In the method that you propose to use, the expression that defines the set is a convex combination of the vertices of the polyhedron. It’s a bit unfortunate that it was presented to you in simplified form since that obscures the simple construction: It’s just a linear combination $\sum_i \lambda_iv_i$ of the vertices with the constraints $\lambda_i\ge0$ and $\sum_i\lambda_i=1$. So, for this tetrahedron, we would have the combination $$\lambda_1(0,0,0)+\lambda_2(1,0,0)+\lambda_3(0,1,0)+\lambda_4(0,1,1) = \lambda_2e_1+(\lambda_3+\lambda_4)e_2+\lambda_4e_3.$$ Even though it doesn’t appear in the final expression, you still need to account for $\lambda_1$ in the constraint $\sum_i\lambda_i=0$. Leaving $\lambda_1$ out of that constraint amounts to fixing it at $0$, in which case all of the points lie on the plane defined by the second through last vertices: the tetrahedron collapses into the triangle $\triangle{v_2v_3v_4}$.

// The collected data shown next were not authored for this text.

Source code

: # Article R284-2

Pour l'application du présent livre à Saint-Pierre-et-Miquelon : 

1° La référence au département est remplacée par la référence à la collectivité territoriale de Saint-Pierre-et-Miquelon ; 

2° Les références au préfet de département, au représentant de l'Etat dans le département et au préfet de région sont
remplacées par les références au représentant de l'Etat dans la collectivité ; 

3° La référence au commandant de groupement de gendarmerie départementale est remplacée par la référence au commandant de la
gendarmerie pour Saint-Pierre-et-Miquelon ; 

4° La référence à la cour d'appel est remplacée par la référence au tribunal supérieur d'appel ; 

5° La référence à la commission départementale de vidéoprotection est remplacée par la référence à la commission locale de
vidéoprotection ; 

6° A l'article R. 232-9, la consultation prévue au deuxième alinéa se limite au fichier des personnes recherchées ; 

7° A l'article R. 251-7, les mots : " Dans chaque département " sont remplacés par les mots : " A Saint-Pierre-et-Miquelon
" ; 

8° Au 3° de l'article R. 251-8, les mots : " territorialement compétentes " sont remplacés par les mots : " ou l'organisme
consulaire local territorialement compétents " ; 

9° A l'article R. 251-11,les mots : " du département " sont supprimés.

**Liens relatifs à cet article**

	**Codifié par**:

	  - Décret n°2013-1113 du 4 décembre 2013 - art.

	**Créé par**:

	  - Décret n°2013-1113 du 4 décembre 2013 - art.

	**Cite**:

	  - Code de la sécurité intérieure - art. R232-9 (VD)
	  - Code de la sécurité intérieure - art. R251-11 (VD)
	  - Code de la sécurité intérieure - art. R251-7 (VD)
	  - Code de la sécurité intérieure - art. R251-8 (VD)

For a small problem like this one, you could take a more direct approach instead. Take the vertices three at a time and find the equation of the corresponding plane, choosing the direction of the normal $n$ so that if the equation of the plane is $n\cdot x=b$ the remaining vertex $v$ satisfies $n\cdot v\le b$. You then stack the coefficients of the resulting equations into the augmented matrix $[A\mid b]$. For example, taking $v_2$, $v_3$ and $v_4$, we can obtain the normal $(1,1,0)$, so an equation of the plane is $x+y=1$. Comparing this to the remaining vertex, we see that the appropriate half-space is $x+y\le1$, so the first row of $A$ is $(1,1,0)$ and the first element of $b$ is $1$. Continuing with the other faces will give you the other three rows.